What inspired the move?
My previous role gave me some exposure to crime but only a small part, I found myself thinking about what the outcome of my discoveries had been. My role was also quite repetitive, I wanted more variety. Uniformed/response policing never really appealed though, so when the SEDC came up I seized the opportunity to pursue a detective career.
Why straight to Detective?
I am a detail driven, methodical person, quite academic and I like making considered decisions – because of that response policing didn’t feel the right fit.
What research did you do before applying?
I read up a lot about what would be involved and attended an information evening which was really useful, we had opportunity to meet Detectives as well as people from the recruitment team. They were honest and briefed us that the programme would be hard work and demanding, I thought “it can’t be that bad, it will be fine.” I did underestimate just how intensive it would be.
What has the programme been like?
Very tough, quite a roller coaster. I spent nine months in uniformed response as part of my training. It took me out of my comfort zone which I didn’t particularly enjoy, but it was definitely useful – especially being operational whilst studying for my National Investigators Exam (NIE) at the same time. For a time policing was 24/7, 7 days a week – my rest days were spent revising. It isn’t an easy ride, definitely harder than my original degree because you’re studying whilst working in a demanding role. I did get to do an attachment in Major Crime working on a murder investigation which was really eye-opening.
What got you through?
Being organised. I’m very methodical, so ensured I was prepared for every day and applied myself. It’s also good to ask for help if you need it, there is support available from your team. Having a strong support base at home also kept me motivated.
How has your role been since joining your PCT?
Really good. We tend to work on local crime; robberies and burglaries. I’ve already had the opportunity to manage my own investigation; a distraction burglary in a hospice. I was the first detective on the scene, had to take statements, look over CCTV evidence which led to an arrest, I interviewed the suspects and charged them – the case is now heading to court, so I will hopefully get to see a conclusion and justice for a particularly vulnerable victim. They have since passed but getting justice for them, for their loved ones makes it very worthwhile.

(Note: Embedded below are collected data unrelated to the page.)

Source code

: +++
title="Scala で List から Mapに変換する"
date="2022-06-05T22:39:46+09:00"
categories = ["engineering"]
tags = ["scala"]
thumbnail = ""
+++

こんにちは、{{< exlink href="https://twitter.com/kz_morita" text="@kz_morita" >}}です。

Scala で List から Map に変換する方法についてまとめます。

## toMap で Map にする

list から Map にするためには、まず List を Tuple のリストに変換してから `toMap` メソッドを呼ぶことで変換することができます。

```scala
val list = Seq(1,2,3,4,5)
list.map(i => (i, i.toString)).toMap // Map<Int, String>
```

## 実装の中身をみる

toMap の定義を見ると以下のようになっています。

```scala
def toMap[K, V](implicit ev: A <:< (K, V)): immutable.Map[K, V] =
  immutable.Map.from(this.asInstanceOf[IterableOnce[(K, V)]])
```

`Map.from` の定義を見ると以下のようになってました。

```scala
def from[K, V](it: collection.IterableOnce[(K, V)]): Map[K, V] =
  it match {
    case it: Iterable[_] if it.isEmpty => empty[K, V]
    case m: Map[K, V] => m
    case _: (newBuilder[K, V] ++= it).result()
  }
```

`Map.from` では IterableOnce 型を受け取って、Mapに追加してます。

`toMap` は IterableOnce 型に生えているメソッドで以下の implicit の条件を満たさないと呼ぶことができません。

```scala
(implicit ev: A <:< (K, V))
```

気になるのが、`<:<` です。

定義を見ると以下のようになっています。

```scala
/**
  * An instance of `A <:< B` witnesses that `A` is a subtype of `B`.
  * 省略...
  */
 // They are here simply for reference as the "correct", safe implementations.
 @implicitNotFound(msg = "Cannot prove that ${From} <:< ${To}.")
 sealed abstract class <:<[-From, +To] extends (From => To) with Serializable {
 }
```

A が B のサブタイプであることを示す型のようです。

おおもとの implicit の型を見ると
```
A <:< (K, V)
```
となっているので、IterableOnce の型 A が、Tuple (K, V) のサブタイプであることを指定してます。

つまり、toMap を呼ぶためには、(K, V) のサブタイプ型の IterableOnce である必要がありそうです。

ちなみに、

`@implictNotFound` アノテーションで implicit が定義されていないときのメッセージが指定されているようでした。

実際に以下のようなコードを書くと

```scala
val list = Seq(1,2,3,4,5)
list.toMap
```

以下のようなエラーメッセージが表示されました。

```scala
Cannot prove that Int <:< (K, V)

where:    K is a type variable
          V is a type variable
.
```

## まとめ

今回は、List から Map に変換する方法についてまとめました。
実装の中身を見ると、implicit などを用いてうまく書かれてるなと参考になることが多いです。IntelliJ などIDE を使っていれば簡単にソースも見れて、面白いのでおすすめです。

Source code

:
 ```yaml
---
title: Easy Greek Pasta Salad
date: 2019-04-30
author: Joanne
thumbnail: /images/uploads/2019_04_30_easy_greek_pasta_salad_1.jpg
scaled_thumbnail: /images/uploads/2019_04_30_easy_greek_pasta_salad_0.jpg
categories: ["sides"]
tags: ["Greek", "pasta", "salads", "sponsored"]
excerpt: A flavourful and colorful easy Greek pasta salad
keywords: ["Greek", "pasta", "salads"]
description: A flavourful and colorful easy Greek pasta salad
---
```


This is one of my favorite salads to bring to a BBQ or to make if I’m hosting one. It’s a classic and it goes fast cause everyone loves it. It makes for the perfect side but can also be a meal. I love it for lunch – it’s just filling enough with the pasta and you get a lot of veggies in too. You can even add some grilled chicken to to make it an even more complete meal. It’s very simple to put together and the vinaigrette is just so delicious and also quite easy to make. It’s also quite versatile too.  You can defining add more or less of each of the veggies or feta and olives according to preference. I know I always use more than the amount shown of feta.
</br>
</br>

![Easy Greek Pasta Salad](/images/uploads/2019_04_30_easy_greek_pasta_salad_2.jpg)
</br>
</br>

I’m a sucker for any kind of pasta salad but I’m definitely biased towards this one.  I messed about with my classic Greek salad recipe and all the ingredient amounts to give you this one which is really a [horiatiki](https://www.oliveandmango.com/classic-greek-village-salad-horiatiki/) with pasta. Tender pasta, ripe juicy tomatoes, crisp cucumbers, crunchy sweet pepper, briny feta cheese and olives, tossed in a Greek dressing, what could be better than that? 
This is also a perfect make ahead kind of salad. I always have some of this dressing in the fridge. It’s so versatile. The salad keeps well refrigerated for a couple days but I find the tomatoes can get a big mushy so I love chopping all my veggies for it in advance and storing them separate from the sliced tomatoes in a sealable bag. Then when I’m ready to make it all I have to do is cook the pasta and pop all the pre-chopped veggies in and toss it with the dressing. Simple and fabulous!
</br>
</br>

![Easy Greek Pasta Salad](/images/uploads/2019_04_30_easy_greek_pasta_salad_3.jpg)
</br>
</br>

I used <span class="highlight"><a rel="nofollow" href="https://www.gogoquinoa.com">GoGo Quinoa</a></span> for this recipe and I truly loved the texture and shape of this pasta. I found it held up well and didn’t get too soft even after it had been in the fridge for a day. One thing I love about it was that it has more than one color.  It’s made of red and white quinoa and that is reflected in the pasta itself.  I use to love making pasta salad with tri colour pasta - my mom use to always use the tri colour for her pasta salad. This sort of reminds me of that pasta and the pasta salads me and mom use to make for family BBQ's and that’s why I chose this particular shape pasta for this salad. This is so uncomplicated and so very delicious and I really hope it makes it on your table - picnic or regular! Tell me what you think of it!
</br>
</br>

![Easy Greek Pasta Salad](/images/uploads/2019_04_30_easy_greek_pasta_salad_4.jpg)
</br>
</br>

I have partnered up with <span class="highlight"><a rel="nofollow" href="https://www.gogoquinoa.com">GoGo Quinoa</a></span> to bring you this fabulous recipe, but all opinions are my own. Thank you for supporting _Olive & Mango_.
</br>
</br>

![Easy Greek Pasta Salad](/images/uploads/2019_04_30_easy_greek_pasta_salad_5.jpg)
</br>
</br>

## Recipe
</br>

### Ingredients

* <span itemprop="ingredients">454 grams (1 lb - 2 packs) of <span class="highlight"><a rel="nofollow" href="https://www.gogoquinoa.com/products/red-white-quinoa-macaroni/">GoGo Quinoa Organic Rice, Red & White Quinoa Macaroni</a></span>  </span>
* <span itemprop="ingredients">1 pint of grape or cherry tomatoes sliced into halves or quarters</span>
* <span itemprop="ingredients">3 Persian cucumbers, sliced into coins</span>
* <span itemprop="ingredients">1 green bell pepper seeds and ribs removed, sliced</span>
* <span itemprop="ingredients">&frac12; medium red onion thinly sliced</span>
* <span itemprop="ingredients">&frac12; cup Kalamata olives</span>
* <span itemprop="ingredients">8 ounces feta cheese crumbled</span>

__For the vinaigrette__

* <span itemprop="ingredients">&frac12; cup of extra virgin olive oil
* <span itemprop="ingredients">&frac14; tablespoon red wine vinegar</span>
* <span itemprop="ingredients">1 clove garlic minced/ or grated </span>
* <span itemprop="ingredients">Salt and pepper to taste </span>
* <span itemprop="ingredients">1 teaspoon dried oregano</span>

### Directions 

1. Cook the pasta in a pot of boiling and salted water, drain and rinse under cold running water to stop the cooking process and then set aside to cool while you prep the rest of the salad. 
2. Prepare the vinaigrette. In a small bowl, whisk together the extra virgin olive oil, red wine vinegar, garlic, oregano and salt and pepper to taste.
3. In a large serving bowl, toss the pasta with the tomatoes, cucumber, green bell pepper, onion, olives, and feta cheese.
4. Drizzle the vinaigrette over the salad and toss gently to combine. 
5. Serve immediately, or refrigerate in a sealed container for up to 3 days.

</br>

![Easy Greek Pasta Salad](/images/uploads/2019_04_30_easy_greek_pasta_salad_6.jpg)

What does an average day look like?
At the start of my shift we have updates, get assigned new jobs, then we could be speaking to victims and/or witnesses, CCTV scoping, house to house enquiries, intelligence work, case file work, interviewing suspects, liaising with solicitors. Being a proactive department we can also get involved in tasking operations. There is definitely variety every day.
Has anything surprised you?
I am quite reserved and I didn’t expect to enjoy interviewing, but I really do – I am Tier 2 qualified already and hope to develop this skill further. The amount of paperwork cannot be underestimated, it can feel repetitive but you know it’s there for a purpose.
What does the future hold?
For now I’m keen to get more grounding and build my experience, but I aspire to work in one of our specialist crime divisions. I was a team leader in my previous job, so potentially progression into management or more senior roles in time. One of the great things about policing is the sheer variety of opportunities available to you.
What qualities do you feel make a good detective?
Organisation. Attention to detail. Good interpersonal skills.
Your advice to aspiring Detectives?
Stay organised. There is a lot to learn, some things do take time so having patience is key. I feel the professional experience I had from my previous job ensured I brought more life experience which has helped – it was the right move for me.